ジャイアントセットとは,4種目以上の種目を連続して行うトレーニング方法であり,対象部位を効果的に刺激することのできるトレーニング手法でした.
そこで,以前の記事では,ミロス指導の下,中国のプロボディビルダーであるLu Chen Hui選手の肩のジャイアントセットについて解説しました.
今回は,同じく,ジャパンプロに向けて,Lu選手が山岸選手と合同で,ミロス指導の下三等筋のジャイアントセットを行っている動画を見つけたため,それを公開したいと思います!
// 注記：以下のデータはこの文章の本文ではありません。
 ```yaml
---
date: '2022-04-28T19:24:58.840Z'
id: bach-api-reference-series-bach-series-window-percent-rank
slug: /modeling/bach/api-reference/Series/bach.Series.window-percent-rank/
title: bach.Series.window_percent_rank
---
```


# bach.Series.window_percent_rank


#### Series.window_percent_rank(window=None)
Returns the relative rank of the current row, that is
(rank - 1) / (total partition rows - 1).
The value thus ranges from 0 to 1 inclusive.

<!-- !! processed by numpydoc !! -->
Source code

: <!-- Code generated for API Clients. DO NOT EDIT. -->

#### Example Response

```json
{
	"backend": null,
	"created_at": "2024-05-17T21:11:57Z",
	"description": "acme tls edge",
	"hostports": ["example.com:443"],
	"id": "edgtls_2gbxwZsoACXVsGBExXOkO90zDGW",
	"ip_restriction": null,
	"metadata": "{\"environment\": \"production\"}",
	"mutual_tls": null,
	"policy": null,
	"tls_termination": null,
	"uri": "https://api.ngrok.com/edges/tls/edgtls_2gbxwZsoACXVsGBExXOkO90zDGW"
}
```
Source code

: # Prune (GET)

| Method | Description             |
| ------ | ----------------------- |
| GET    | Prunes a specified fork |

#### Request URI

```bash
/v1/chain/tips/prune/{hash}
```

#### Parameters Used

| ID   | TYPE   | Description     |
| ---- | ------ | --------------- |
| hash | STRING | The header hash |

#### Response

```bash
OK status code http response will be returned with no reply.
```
Lu選手,山岸秀匡選手の上腕三頭筋ジャイアントセット動画
Lu選手,山岸秀匡選手の上腕三頭筋ジャイアントセットの動画は以下になります.
肩のジャイアントセットもそうでしたが,一つの部位と決めたらその部位に関してのみジャイアントセットを行います.すなわち,同じ腕だからと言って,二頭筋の種目が入るということはありません (肩のときもリアやサイドは行わずにフロントだけのジャイアントセットでしたね.).
Lu選手,山岸秀匡選手の上腕三頭筋ジャイアントセットの種目
今回の種目は以下の通りになっています.
- シーテッドディップス (10回)
- ナロープレス (60 kg× 10回)
- スカルクラッシャー (20 kg ×10回)
- vケーブルプッシュダウン (10回)
- ケーブルライイングトライセップスエクステンション (10回)
- ナロープッシュダウン (順手) (10回)
- EZバーフレンチプレス (20 kg × 10 回)
- ナロープッシュダウン (逆手) (10回)
- パラレルグリップナロープレス (40 kg × 10回)
シーテッドディップス
まずは,シーテッドディップスです.日本にもありますが,あまり見かけないマシンです.
重りを押し切った部分で2秒間キープしています.これは,三頭筋により大きな収縮の刺激を与えるという意図があると思われます.
収縮ポジションは以下の通りです.
ディップスも色々な方法がありますが,今回は収縮の刺激を効率的にいれるため腕を伸ばしきるようにしましょう.
ストレッチポジションは以下の通りです.
しっかりと前かがみになって,重りの重さを受けてストレッチを感じることが重要です.ただ,あくまでも収縮メインの種目なので,トップでの切り返しは素早く行いましょう.
ナロープレス
次は,ナロープレスです.
ナロープレスもシーテッドディップスと同様に収縮部分で2秒間かけています.
ボトムポジションは以下の通りです.
ナロープレスですので,しっかりと脇を締めることが重要です.ボトムの位置設定は,胸よりも若干下目に設定し,降ろす時,バーベルと身体が当たるくらいまで下げます.収縮メインの種目ですので,上げる時の切り返しは早く行いましょう.
トップポジションは以下の通りです.
サイドからの映像ですので確かなことは言えませんが,恐らく,肘はほぼ伸びきっていると考えられます.これは前述した通り,収縮をターゲットにした種目と割り切っているためです.
スカルクラッシャー
次はスカルクラッシャーです.
スカルクラッシャーもシーテッドディップスと同様に収縮部分で2秒間かけています.
ボトムポジションは以下の通りです.
ボトムはおでこに設定するパターンのスカルクラッシャーですね.スカルクラッシャーも色々種類がありますが,おでこにボトムを設定すると,筋肉は頭の後ろにボトムポジションを持ってくるスカルクラッシャーと比較して,そこまでストレッチしませんが,かなりきつくなります (筋肉はストレッチした分だけ,大きな力を返そうとしますが,この場合,筋肉が過伸展しないため,力が出にくいのだと思われます.).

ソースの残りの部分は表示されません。